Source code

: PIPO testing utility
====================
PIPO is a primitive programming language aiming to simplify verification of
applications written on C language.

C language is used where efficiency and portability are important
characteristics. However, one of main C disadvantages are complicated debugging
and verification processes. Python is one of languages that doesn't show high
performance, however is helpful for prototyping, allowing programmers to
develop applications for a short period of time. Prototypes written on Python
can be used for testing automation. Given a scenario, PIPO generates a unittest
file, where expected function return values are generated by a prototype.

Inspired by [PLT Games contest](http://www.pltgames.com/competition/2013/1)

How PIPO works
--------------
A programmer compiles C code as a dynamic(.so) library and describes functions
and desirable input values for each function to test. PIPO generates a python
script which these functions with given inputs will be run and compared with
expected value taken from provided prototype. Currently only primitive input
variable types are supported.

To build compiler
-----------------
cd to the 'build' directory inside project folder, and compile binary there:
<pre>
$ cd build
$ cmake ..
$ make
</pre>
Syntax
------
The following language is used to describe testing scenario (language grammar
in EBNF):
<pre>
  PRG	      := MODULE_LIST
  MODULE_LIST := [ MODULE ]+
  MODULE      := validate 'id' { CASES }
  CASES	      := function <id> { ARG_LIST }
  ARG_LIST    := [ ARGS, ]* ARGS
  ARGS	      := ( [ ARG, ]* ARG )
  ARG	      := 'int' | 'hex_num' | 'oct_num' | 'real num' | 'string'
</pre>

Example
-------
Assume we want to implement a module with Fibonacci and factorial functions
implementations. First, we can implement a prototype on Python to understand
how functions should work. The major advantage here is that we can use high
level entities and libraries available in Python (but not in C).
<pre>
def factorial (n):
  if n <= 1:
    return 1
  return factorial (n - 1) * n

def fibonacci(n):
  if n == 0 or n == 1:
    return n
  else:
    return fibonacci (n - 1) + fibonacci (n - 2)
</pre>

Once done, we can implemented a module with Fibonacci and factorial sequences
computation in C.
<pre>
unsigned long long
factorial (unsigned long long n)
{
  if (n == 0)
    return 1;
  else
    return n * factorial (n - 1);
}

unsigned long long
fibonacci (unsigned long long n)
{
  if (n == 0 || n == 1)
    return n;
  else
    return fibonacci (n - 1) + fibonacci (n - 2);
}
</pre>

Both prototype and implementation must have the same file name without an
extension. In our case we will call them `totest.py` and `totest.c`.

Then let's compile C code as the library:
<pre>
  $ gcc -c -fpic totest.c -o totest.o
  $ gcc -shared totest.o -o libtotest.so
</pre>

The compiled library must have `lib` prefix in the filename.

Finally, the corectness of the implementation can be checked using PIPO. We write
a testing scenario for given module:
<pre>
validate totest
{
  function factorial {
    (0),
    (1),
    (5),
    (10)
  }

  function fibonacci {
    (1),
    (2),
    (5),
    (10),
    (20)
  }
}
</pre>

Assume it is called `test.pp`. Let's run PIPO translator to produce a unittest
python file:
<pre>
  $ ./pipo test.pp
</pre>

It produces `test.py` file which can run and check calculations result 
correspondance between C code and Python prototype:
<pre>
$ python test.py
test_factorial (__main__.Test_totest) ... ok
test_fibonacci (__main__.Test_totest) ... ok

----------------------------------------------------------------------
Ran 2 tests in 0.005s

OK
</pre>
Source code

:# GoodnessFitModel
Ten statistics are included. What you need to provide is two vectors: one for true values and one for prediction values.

++++++++++

EXERCISE REQUIREMENTS: Answer with one number: how many lines of the entries above include the word "written".

REPLY: 2